La depilación láser facial es más compleja que la de otras zonas del cuerpo. A veces hay que realizar sesiones de repaso para conseguir un resultado más definitivo. Las partes de la cara donde el vello desaparece con mayor facilidad son el bigote y los extremos del mentón.

Los resultados dependerán del tipo de láser que se utilice. Para el bigote y los extremos del mentón es muy eficaz el láser Alejandrita de pulso corto. Para eliminar las patillas, el cuello, el mentón y la frente, es más recomendable la luz pulsada intensa. Con esta táctica, después de un tratamiento, el paciente puede permanecer sin vello hasta durante 1 ó 2 años. Después pueden ser necesarias sesiones de repaso, sobre todo en el caso de la mujer, ya que sufre variaciones hormonales que pueden hacer que el vello vuelva a salir.

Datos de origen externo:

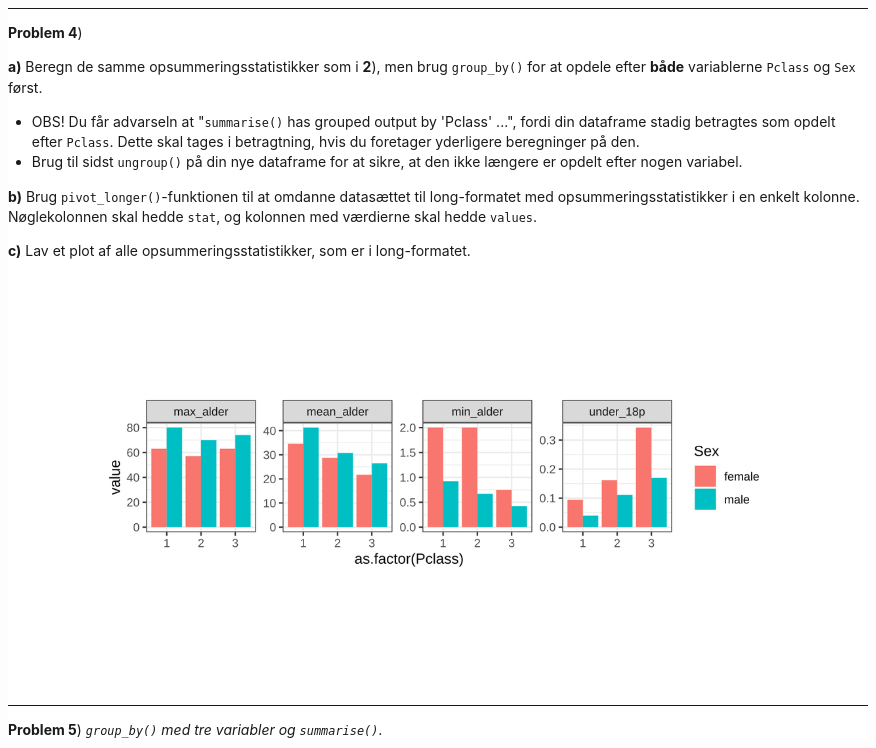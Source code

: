 
---

__Problem 4__)

__a)__ Beregn de samme opsummeringsstatistikker som i __2__), men brug `group_by()` for at opdele efter **både** variablerne `Pclass` og `Sex` først.

  * OBS! Du får advarseln at "`summarise()` has grouped output by 'Pclass' ...", fordi din dataframe stadig betragtes som opdelt efter `Pclass`. Dette skal tages i betragtning, hvis du foretager yderligere beregninger på den.
  * Brug til sidst `ungroup()` på din nye dataframe for at sikre, at den ikke længere er opdelt efter nogen variabel.




__b)__ Brug `pivot_longer()`-funktionen til at omdanne datasættet til long-formatet med opsummeringsstatistikker i en enkelt kolonne. Nøglekolonnen skal hedde `stat`, og kolonnen med værdierne skal hedde `values`.



__c)__ Lav et plot af alle opsummeringsstatistikker, som er i long-formatet.

<img src="06-tidyverse2_files/figure-html/unnamed-chunk-52-1.svg" width="672" style="display: block; margin: auto;" />

---

__Problem 5__) *`group_by()` med tre variabler og `summarise()`*.
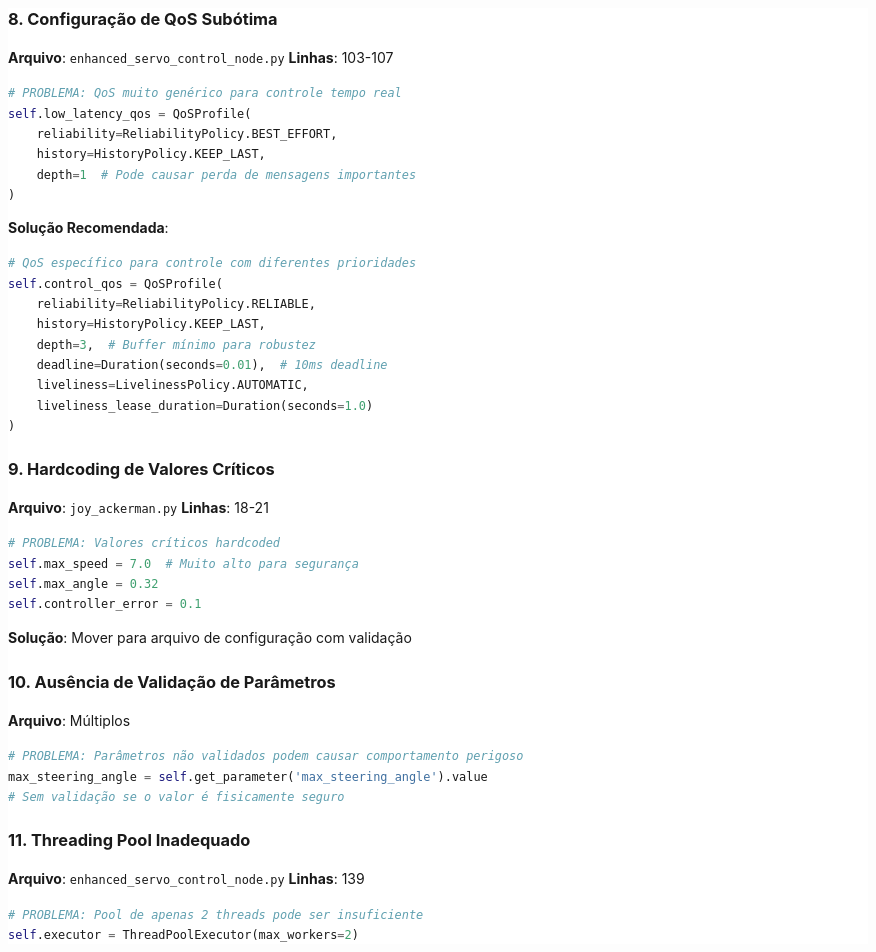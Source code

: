 ### **8. Configuração de QoS Subótima**
**Arquivo**: `enhanced_servo_control_node.py`
**Linhas**: 103-107

```python
# PROBLEMA: QoS muito genérico para controle tempo real
self.low_latency_qos = QoSProfile(
    reliability=ReliabilityPolicy.BEST_EFFORT,
    history=HistoryPolicy.KEEP_LAST,
    depth=1  # Pode causar perda de mensagens importantes
)
```

**Solução Recomendada**:
```python
# QoS específico para controle com diferentes prioridades
self.control_qos = QoSProfile(
    reliability=ReliabilityPolicy.RELIABLE,
    history=HistoryPolicy.KEEP_LAST,
    depth=3,  # Buffer mínimo para robustez
    deadline=Duration(seconds=0.01),  # 10ms deadline
    liveliness=LivelinessPolicy.AUTOMATIC,
    liveliness_lease_duration=Duration(seconds=1.0)
)
```

### **9. Hardcoding de Valores Críticos**
**Arquivo**: `joy_ackerman.py`
**Linhas**: 18-21

```python
# PROBLEMA: Valores críticos hardcoded
self.max_speed = 7.0  # Muito alto para segurança
self.max_angle = 0.32
self.controller_error = 0.1
```

**Solução**: Mover para arquivo de configuração com validação

### **10. Ausência de Validação de Parâmetros**
**Arquivo**: Múltiplos

```python
# PROBLEMA: Parâmetros não validados podem causar comportamento perigoso
max_steering_angle = self.get_parameter('max_steering_angle').value
# Sem validação se o valor é fisicamente seguro
```

### **11. Threading Pool Inadequado**
**Arquivo**: `enhanced_servo_control_node.py`
**Linhas**: 139

```python
# PROBLEMA: Pool de apenas 2 threads pode ser insuficiente
self.executor = ThreadPoolExecutor(max_workers=2)
```
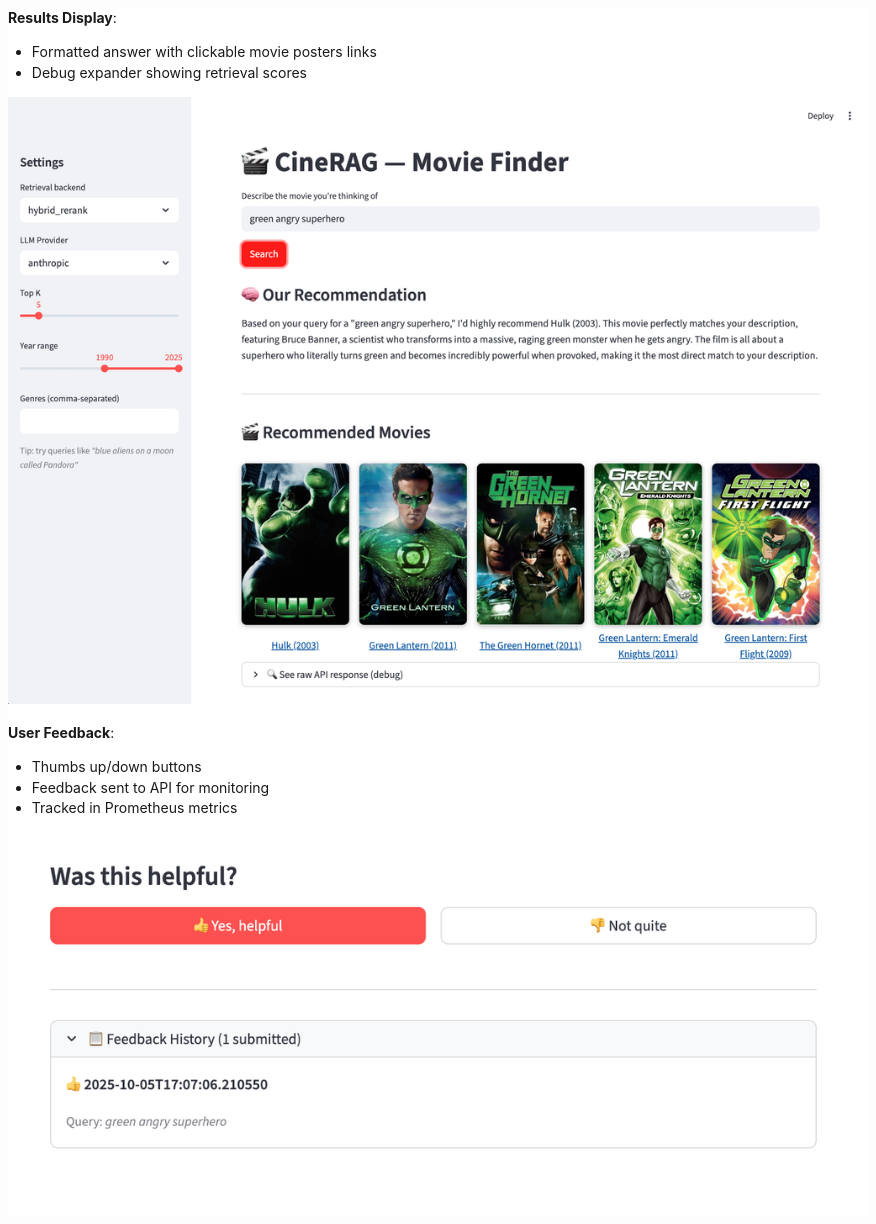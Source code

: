 **Results Display**:
- Formatted answer with clickable movie posters links
- Debug expander showing retrieval scores

![Search Results](./docs/images/ui-main.png)

**User Feedback**:
- Thumbs up/down buttons
- Feedback sent to API for monitoring
- Tracked in Prometheus metrics

![User Feedback](./docs/images/ui-feedback.png)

Cuando el vello corporal depende de las hormonas, como es el caso de la zona de debajo del mentón y en las orejas, ningún láser puede asegurar la eliminación definitiva, ya que el calor puede provocar que las citoquinas estimulen la formación de la testosterona, que es la responsable del crecimiento del vello.

El láser médico quirúrgico tiene otras aplicaciones además de la depilación, entre ellas se encuentran el borrado de tatuajes, la corrección de la miopía y el astigmatismo, la eliminación de hemorroides, el roncar y la eliminación de las varices.